Conservation Evidence strives to be as useful to conservationists as possible. Please take our survey to help the team improve our resource.

Providing evidence to improve practice

Individual study: Responses of riparian plants to flooding in free-flowing and regulated boreal rivers within the Ume River system, northern Sweden

Published source details

Johansson M.E. & Nilsson C. (2002) Responses of riparian plants to flooding in free-flowing and regulated boreal rivers: an experimental study. Journal of Applied Ecology, 39, 971-986

Summary

River regulation has resulted in extensively changes to natural rivers and associated environments. Riparian plant communities in regulated rivers often have lower species richness and reduced cover compared with free-flowing rivers. During recent years the importance of natural flooding for maintaining river ecosystems has become more widely appreciated and artificial flooding has been used as a means of river rehabilitation. However, few studies have been made to determine the influence of contrasting water-level regimes on plant performance in order to develop guidelines for river restoration.

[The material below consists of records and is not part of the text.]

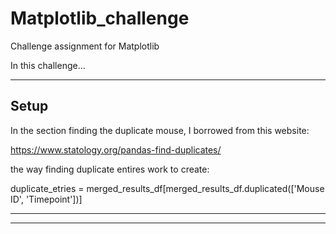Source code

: # Matplotlib_challenge
Challenge assignment for Matplotlib

In this challenge...

--------------------------------------------------
Setup
--------------------------------------------------
In the section finding the duplicate mouse, I borrowed from this website: 

https://www.statology.org/pandas-find-duplicates/

the way finding duplicate entires work to create:

duplicate_etries = merged_results_df[merged_results_df.duplicated(['Mouse ID', 'Timepoint'])]

--------------------------------------------------

--------------------------------------------------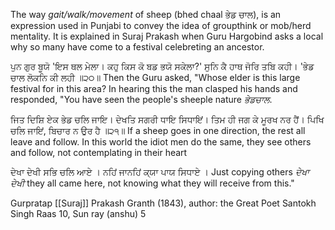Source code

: The way *gait/walk/movement* of sheep (bhed chaal ਭੇਡ ਚਾਲ), is an expression used in Punjabi to convey the idea of groupthink or mob/herd mentality. It is explained in Suraj Prakash when Guru Hargobind asks a local why so many have come to a festival celebreting an ancestor. 


ਪੁਨ ਗੁਰ ਬੂਯੋ 'ਇਸ ਥਲ ਮੇਲਾ। ਕਹੁ ਕਿਸ ਕੋ ਬਡ ਭਯੋ ਸਕੇਲਾ?'
ਸੁਨਿ ਕੈ ਹਾਥ ਜੋਰਿ ਤਬਿ ਕਹੀ। 'ਭੇਡ ਚਾਲ ਲੋਕਨਿ ਕੀ ਲਹੀ ॥੨੦॥
Then the Guru asked, "Whose elder is this large festival for in this area? 
In hearing this the man clasped his hands and responded,
"You have seen the people's sheeple nature *ਭੇਡਚਾਲ*.

ਜਿਤ ਦਿਸ਼ਿ ਏਕ ਭੇਡ ਚਲਿ ਜਾਇ। ਦੇਖਤਿ ਸਗਰੀ ਧਾਇ ਸਿਧਾਇਂ।
ਤਿਮ ਹੀ ਜਗ ਕੇ ਮੂਰਖ ਨਰ ਹੈਂ।  ਪਿਖਿ ਚਲਿ ਜਾਇਂ, ਬਿਚਾਰ ਨ ਉਰ ਹੈ ॥੨੧॥
If a sheep goes in one direction, the rest all leave and follow.
In this world the idiot men do the same, 
they see others and follow, not contemplating in their heart

ਦੇਖਾ ਦੇਖੀ ਸਭਿ ਚਲਿ ਆਏ । ਨਹਿਂ ਜਾਨਹਿਂ ਕ੍ਯਾ ਪਾਯ ਸਿਧਾਏ ।
Just copying others *ਦੇਖਾ ਦੇਖੀ* they all came here, not knowing what they will receive from this."


Gurpratap [[Suraj]] Prakash Granth (1843), author: the Great Poet Santokh Singh
Raas 10, Sun ray (anshu) 5





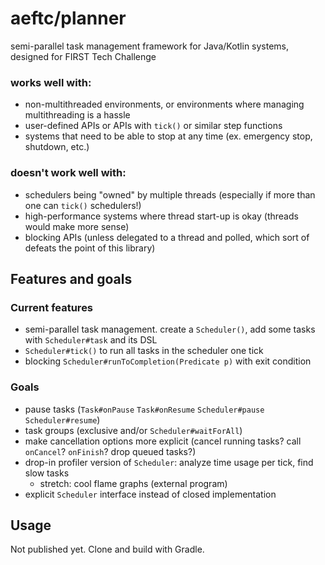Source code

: # aeftc/planner
semi-parallel task management framework for Java/Kotlin systems, designed for FIRST Tech Challenge

### works well with:
* non-multithreaded environments, or environments where managing multithreading is
a hassle
* user-defined APIs or APIs with `tick()` or similar step functions
* systems that need to be able to stop at any time (ex. emergency stop, shutdown, etc.)

### doesn't work well with:
* schedulers being "owned" by multiple threads (especially if more than one can `tick()` schedulers!)
* high-performance systems where thread start-up is okay (threads would make more sense)
* blocking APIs (unless delegated to a thread and polled, which sort of defeats the point of this library)

## Features and goals
### Current features
* semi-parallel task management. create a `Scheduler()`, add some tasks with `Scheduler#task` and its DSL
* `Scheduler#tick()` to run all tasks in the scheduler one tick
* blocking `Scheduler#runToCompletion(Predicate p)` with exit condition
### Goals
* pause tasks (`Task#onPause` `Task#onResume` `Scheduler#pause` `Scheduler#resume`)
* task groups (exclusive and/or `Scheduler#waitForAll`)
* make cancellation options more explicit (cancel running tasks? call `onCancel`? `onFinish`? drop queued tasks?)
* drop-in profiler version of `Scheduler`: analyze time usage per tick, find slow tasks
  * stretch: cool flame graphs (external program)
* explicit `Scheduler` interface instead of closed implementation

## Usage
Not published yet. Clone and build with Gradle.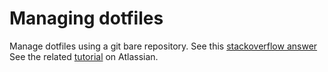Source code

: # Managing dotfiles
Manage dotfiles using a git bare repository.
See this [stackoverflow answer](https://stackoverflow.com/a/64548852/9346339)
See the related [tutorial](https://www.atlassian.com/git/tutorials/dotfiles) on
Atlassian.

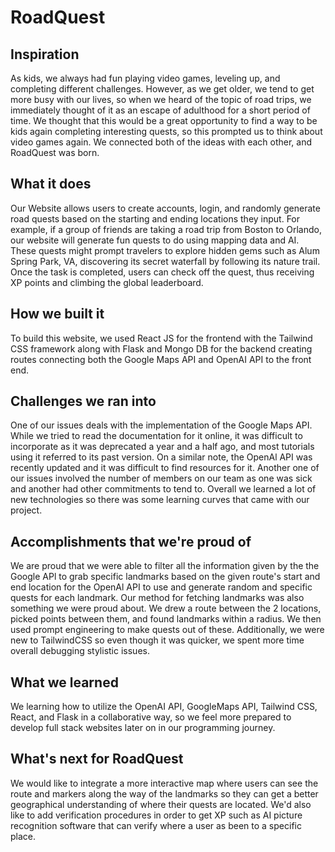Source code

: # RoadQuest

## Inspiration
As kids, we always had fun playing video games, leveling up, and completing different challenges. However, as we get older, we tend to get more busy with our lives, so when we heard of the topic of road trips, we immediately thought of it as an escape of adulthood for a short period of time. We thought that this would be a great opportunity to find a way to be kids again completing interesting quests, so this prompted us to think about video games again. We connected both of the ideas with each other, and RoadQuest was born.

## What it does
Our Website allows users to create accounts, login, and randomly generate road quests based on the starting and ending locations they input. For example, if a group of friends are taking a road trip from Boston to Orlando, our website will generate fun quests to do using mapping data and AI. These quests might prompt travelers to explore hidden gems such as Alum Spring Park, VA, discovering its secret waterfall by following its nature trail. Once the task is completed, users can check off the quest, thus receiving XP points and climbing the global leaderboard.

## How we built it
To build this website, we used React JS for the frontend with the Tailwind CSS framework along with Flask and Mongo DB for the backend creating routes connecting both the Google Maps API and OpenAI API to the front end.

## Challenges we ran into
One of our issues deals with the implementation of the Google Maps API. While we tried to read the documentation for it online, it was difficult to incorporate as it was deprecated a year and a half ago, and most tutorials using it referred to its past version. On a similar note, the OpenAl API was recently updated and it was difficult to find resources for it. Another one of our issues involved the number of members on our team as one was sick and another had other commitments to tend to. Overall we learned a lot of new technologies so there was some learning curves that came with our project.

## Accomplishments that we're proud of
We are proud that we were able to filter all the information given by the the Google APl to grab specific landmarks based on the given route's start and end location for the OpenAl API to use and generate random and specific quests for each landmark. Our method for fetching landmarks was also something we were proud about. We drew a route between the 2 locations, picked points between them, and found landmarks within a radius. We then used prompt engineering to make quests out of these. Additionally, we were new to TailwindCSS so even though it was quicker, we spent more time overall debugging stylistic issues.

## What we learned
We learning how to utilize the OpenAI API, GoogleMaps API, Tailwind CSS, React, and Flask in a collaborative way, so we feel more prepared to develop full stack websites later on in our programming journey.

## What's next for RoadQuest
We would like to integrate a more interactive map where users can see the route and markers along the way of the landmarks so they can get a better geographical understanding of where their quests are located. We'd also like to add verification procedures in order to get XP such as AI picture recognition software that can verify where a user as been to a specific place.
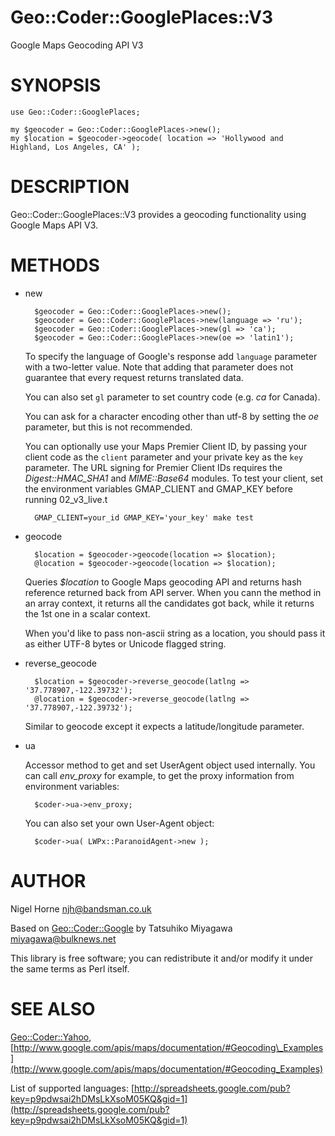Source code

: # Geo::Coder::GooglePlaces::V3

Google Maps Geocoding API V3

# SYNOPSIS

    use Geo::Coder::GooglePlaces;

    my $geocoder = Geo::Coder::GooglePlaces->new();
    my $location = $geocoder->geocode( location => 'Hollywood and Highland, Los Angeles, CA' );

# DESCRIPTION

Geo::Coder::GooglePlaces::V3 provides a geocoding functionality using Google Maps API V3.

# METHODS

- new

        $geocoder = Geo::Coder::GooglePlaces->new();
        $geocoder = Geo::Coder::GooglePlaces->new(language => 'ru');
        $geocoder = Geo::Coder::GooglePlaces->new(gl => 'ca');
        $geocoder = Geo::Coder::GooglePlaces->new(oe => 'latin1');

    To specify the language of Google's response add `language` parameter
    with a two-letter value. Note that adding that parameter does not
    guarantee that every request returns translated data.

    You can also set `gl` parameter to set country code (e.g. _ca_ for Canada).

    You can ask for a character encoding other than utf-8 by setting the _oe_
    parameter, but this is not recommended.

    You can optionally use your Maps Premier Client ID, by passing your client
    code as the `client` parameter and your private key as the `key` parameter.
    The URL signing for Premier Client IDs requires the _Digest::HMAC\_SHA1_
    and _MIME::Base64_ modules. To test your client, set the environment
    variables GMAP\_CLIENT and GMAP\_KEY before running 02\_v3\_live.t

        GMAP_CLIENT=your_id GMAP_KEY='your_key' make test

- geocode

        $location = $geocoder->geocode(location => $location);
        @location = $geocoder->geocode(location => $location);

    Queries _$location_ to Google Maps geocoding API and returns hash
    reference returned back from API server. When you cann the method in
    an array context, it returns all the candidates got back, while it
    returns the 1st one in a scalar context.

    When you'd like to pass non-ascii string as a location, you should
    pass it as either UTF-8 bytes or Unicode flagged string.

- reverse\_geocode

        $location = $geocoder->reverse_geocode(latlng => '37.778907,-122.39732');
        @location = $geocoder->reverse_geocode(latlng => '37.778907,-122.39732');

    Similar to geocode except it expects a latitude/longitude parameter.

- ua

    Accessor method to get and set UserAgent object used internally. You
    can call _env\_proxy_ for example, to get the proxy information from
    environment variables:

        $coder->ua->env_proxy;

    You can also set your own User-Agent object:

        $coder->ua( LWPx::ParanoidAgent->new );

# AUTHOR

Nigel Horne <njh@bandsman.co.uk>

Based on [Geo::Coder::Google](https://metacpan.org/pod/Geo::Coder::Google) by Tatsuhiko Miyagawa <miyagawa@bulknews.net>

This library is free software; you can redistribute it and/or modify
it under the same terms as Perl itself.

# SEE ALSO

[Geo::Coder::Yahoo](https://metacpan.org/pod/Geo::Coder::Yahoo), [http://www.google.com/apis/maps/documentation/#Geocoding\_Examples](http://www.google.com/apis/maps/documentation/#Geocoding_Examples)

List of supported languages: [http://spreadsheets.google.com/pub?key=p9pdwsai2hDMsLkXsoM05KQ&gid=1](http://spreadsheets.google.com/pub?key=p9pdwsai2hDMsLkXsoM05KQ&gid=1)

Study area: A study was undertaken in the Ume River system in northern Sweden examining growth and survival of transplanted individuals of four riparian plant species over two years (1993-1994) on four free-flowing and four regulated riverbank sites. Along these riverbanks vegetation is characteristically zoned, with riparian forest at the top of the banks, then willow Salix-dominated shrub vegetation, a herb and grass-dominated zone and finally a graminoid belt dominated by various sedge Carex species.

Study species: The four plant species selected for the study were chosen as dominant plants of each of the different riverbank zones: downy birch Betula pubescens (representative of riparian forest); meadowsweet Filipendula ulmaria (a tall herb common in mid-elevations); autumnal hawkbit Leontodon autumnalis (a rosette forming herb often found in disturbed patches at mid-elevations); and slender tufted sedge Carex acuta (representative of the lowermost part of the riverbank were it often forms dense stands).

Experimental design: Eight riverbank sites within the Ume River system were chosen and situated along:

i) two free-flowing small rivers with a pronounced but short spring flood (hereafter FS1 and FS2)

ii) a large free-flowing river with a longer spring flood (FL1 and FL2)

iii) two run-of-river impoundments with an extremely variable water level (RI1 and RI2)

iv) two storage reservoirs with a flood during the latter part of the summer (SR1 and SR2)

To estimate as best as possible water-level variation, the criteria for selecting a site were that it should: be located close to a daily recording water-level gauge; have no tributaries larger than second order streams entering the stretch between the study site and the gauge; have banks gradually sloping and only moderately exposed to waves and currents.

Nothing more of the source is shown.